Disjoint Sets (Union-Find)

Sources

  1. Discussion shows use case and an implementation for union-find. Implementations here are not encapsulated in a class. Link: https://stackoverflow.com/questions/27850002/given-lists-of-related-numbers-merge-related-lists-to-create-disjoint-sets

  2. An okay implementation of the union-find data structure, encapsulated. Link: https://python.plainenglish.io/union-find-data-structure-in-python-8e55369e2a4f

  3. Another okay implementation of the union-find data structure, encapsulated. Link: https://www.geeksforgeeks.org/union-by-rank-and-path-compression-in-union-find-algorithm/

  4. Seems like a very robust implementation of this structure. Link: https://github.com/deehzee/unionfind

Problems

  1. Leetcode: Lexicographically smallest equivalent string. Link: ]https://leetcode.com/problems/lexicographically-smallest-equivalent-string/](https://leetcode.com/problems/lexicographically-smallest-equivalent-string/)

Implementation

Based on sources 3,2

from collections import defaultdict

# a structure to represent a graph
class Graph:
    def __init__(self, num_of_v):
        self.num_of_v = num_of_v
        self.edges = defaultdict(list)

    def add_edge(self, u, v):
        self.edges[u].append(v)

class Subset:
    def __init__(self, parent, rank):
        self.parent = parent
        self.rank = rank

class UnionFind:
    # This structure is 1-indexed.
    def __init__(self, num_of_elements):
        self.subsets = [Subset(i,0) for i in range(num_of_elements)]
        self.size = num_of_elements

    # path compression happens here!
    def find(self, node):
        if self.subsets[node].parent != node:
            self.subsets[node].parent = self.find(self.subsets[node].parent)
        return self.subsets[node].parent

    def union(self, u, v):
        u_set = self.find(u)
        v_set = self.find(v)
        if (u_set == v_set):
            return
        elif self.subsets[u_set].rank > self.subsets[v_set].rank:
            self.subsets[v_set].parent = u_set
        elif self.subsets[v_set].rank > self.subsets[u_set].rank:
            self.subsets[u_set].parent = v_set
        else:
            self.subsets[v_set].parent = u_set
            self.subsets[u_set].rank += 1
    
    def get_groups(self):
        groups = defaultdict(set)
        for element in range(self.size):
            # we call self.find so that path compression occurs
            groups[self.find(element)].add(element)
        return groups

Tests

Test 1

# From source 3

def isCycle(graph):
    unionfind = UnionFind(graph.num_of_v)

    for u in graph.edges:
        u_rep = unionfind.find(u)

        for v in graph.edges[u]:
            v_rep = unionfind.find(v)

            if u_rep == v_rep:
                return True
            else:
                unionfind.union(u_rep, v_rep)

def testcase1():
    # Driver Code
    g = Graph(3)

    # add edge 0-1
    g.add_edge(0, 1)

    # add edge 1-2
    g.add_edge(1, 2)

    # add edge 0-2
    g.add_edge(0, 2)

    if isCycle(g):
        print('Graph contains cycle')
    else:
        print('Graph does not contain cycle')

testcase1()
Graph contains cycle

Test 2

def testcase2():
    pairs = [(1,2),(3,4),(5,6),(3,7),(5,7)]

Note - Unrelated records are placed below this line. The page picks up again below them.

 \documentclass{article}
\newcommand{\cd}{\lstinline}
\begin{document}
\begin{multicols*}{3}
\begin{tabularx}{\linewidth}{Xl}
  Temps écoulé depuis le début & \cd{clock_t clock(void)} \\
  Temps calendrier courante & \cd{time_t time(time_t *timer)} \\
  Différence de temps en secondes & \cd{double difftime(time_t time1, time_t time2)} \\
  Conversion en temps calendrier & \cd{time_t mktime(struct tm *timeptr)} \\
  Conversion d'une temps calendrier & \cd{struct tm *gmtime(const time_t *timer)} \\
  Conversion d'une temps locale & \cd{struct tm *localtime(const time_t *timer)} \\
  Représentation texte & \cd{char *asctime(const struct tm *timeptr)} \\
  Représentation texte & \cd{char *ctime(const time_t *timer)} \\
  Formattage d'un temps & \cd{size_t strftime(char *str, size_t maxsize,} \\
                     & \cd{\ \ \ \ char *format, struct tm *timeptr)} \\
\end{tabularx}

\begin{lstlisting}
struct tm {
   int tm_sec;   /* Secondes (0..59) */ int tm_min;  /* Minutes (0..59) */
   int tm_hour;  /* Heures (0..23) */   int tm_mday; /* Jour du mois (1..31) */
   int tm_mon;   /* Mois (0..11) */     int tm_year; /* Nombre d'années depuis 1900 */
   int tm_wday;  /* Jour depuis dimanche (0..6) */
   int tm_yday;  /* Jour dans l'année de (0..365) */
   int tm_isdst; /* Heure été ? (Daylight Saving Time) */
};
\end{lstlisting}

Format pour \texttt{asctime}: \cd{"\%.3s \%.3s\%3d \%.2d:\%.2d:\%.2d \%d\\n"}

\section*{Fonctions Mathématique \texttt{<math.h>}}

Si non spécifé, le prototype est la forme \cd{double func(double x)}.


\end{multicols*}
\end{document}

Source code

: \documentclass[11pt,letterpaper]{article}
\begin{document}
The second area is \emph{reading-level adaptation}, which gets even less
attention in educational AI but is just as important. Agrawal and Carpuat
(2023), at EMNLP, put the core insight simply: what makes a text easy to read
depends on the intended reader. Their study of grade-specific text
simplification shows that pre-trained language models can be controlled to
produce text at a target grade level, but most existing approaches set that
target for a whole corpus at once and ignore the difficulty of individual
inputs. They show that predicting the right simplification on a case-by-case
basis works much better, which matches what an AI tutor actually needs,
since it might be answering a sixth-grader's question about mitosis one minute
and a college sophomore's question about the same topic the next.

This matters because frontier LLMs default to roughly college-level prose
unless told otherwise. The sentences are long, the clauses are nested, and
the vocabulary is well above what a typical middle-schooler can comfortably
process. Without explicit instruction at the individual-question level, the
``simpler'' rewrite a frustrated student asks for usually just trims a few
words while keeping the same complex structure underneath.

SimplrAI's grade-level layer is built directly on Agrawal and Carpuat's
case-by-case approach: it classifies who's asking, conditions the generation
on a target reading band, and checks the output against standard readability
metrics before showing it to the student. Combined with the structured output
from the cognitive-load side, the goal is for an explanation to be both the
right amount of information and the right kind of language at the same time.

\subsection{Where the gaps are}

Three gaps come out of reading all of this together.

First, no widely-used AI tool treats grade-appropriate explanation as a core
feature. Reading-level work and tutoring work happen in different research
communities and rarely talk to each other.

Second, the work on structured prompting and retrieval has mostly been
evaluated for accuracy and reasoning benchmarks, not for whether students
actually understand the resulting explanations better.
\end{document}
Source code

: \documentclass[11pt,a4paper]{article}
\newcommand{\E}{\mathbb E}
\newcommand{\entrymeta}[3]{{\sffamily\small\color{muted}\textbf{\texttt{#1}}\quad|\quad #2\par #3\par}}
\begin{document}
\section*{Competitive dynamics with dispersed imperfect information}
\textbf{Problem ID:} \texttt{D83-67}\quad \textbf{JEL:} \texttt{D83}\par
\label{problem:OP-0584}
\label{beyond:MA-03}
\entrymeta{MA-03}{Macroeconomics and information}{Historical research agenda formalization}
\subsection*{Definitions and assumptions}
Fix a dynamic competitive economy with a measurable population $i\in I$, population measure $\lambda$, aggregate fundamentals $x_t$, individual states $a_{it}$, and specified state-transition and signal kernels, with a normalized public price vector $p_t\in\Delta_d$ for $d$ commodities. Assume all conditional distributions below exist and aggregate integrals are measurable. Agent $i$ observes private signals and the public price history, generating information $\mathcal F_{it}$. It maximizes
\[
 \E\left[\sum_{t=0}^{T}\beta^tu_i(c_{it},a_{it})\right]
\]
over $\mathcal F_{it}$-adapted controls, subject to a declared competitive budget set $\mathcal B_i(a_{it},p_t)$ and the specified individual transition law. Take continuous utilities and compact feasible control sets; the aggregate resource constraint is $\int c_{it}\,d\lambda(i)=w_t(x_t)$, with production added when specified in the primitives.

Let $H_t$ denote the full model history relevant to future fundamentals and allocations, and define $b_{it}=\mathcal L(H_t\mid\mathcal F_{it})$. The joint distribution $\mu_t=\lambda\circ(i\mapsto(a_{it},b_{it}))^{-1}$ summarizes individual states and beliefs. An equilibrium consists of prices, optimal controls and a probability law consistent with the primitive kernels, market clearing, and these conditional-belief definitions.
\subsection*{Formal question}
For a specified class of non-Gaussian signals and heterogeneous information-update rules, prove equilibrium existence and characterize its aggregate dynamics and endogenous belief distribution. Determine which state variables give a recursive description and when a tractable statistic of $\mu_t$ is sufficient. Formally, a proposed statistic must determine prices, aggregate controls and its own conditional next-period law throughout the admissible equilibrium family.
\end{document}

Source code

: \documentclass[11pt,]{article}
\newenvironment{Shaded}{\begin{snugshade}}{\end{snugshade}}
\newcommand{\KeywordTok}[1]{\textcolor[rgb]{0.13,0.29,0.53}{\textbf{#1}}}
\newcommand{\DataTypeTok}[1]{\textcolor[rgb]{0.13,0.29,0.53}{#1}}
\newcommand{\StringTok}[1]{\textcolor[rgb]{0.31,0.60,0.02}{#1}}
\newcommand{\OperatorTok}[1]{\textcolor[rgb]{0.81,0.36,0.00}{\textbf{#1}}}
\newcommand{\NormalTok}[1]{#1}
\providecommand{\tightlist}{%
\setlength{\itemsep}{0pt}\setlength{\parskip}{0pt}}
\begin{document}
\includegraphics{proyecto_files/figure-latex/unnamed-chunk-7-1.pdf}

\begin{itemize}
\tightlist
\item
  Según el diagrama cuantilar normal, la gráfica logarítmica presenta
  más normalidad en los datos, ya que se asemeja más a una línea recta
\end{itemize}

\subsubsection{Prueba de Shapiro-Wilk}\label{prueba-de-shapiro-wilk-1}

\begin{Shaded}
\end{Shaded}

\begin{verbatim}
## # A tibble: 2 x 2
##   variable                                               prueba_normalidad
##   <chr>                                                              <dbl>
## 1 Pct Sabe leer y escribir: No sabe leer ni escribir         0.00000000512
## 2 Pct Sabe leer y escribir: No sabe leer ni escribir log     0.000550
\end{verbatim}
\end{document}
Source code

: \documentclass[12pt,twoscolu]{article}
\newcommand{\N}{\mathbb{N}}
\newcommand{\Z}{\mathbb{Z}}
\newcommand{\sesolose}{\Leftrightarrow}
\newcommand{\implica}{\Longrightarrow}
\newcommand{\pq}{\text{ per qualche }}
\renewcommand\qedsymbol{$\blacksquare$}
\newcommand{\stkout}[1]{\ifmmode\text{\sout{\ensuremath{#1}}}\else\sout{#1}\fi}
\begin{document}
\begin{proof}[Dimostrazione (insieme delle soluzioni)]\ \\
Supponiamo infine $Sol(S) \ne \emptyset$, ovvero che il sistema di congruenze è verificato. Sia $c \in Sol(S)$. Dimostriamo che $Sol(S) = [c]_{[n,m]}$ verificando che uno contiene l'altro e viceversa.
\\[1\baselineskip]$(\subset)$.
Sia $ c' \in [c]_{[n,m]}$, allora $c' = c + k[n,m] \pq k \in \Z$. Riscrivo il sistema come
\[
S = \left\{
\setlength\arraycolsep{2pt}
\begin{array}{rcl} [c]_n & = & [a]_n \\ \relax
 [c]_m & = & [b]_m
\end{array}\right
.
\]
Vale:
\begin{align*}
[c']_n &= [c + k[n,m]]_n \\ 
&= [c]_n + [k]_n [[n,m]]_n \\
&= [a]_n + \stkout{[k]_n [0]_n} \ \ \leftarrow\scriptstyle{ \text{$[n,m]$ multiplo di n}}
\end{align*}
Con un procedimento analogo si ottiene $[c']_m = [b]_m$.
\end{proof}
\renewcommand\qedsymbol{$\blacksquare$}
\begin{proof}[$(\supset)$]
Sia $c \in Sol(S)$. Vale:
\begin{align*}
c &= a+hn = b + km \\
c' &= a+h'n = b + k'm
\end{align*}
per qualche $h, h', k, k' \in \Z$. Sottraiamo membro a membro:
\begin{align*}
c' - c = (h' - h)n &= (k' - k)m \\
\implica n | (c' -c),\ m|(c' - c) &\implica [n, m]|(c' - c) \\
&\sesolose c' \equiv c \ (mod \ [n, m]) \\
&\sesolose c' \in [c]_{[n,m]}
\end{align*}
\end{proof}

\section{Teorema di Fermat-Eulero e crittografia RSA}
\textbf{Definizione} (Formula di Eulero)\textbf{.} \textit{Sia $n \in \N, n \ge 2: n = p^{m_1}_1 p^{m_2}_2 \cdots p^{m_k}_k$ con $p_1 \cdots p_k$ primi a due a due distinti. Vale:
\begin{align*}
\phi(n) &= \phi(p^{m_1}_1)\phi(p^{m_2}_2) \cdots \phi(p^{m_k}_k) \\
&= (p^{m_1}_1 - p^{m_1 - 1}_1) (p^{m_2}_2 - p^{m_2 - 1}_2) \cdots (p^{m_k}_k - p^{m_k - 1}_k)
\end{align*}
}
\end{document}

    # unionfind is 1-indexed.
    # pairs have 7 elements, from 1 to 7, inclusive. 
    # From (1-index)-ness, we start with n=8=7+1
    n = 8
    unionfind = UnionFind(n)
    for a,b in pairs:
        unionfind.union(a,b)

    print(unionfind.get_groups())


testcase2()
defaultdict(<class 'set'>, {0: {0}, 1: {1, 2}, 5: {3, 4, 5, 6, 7}})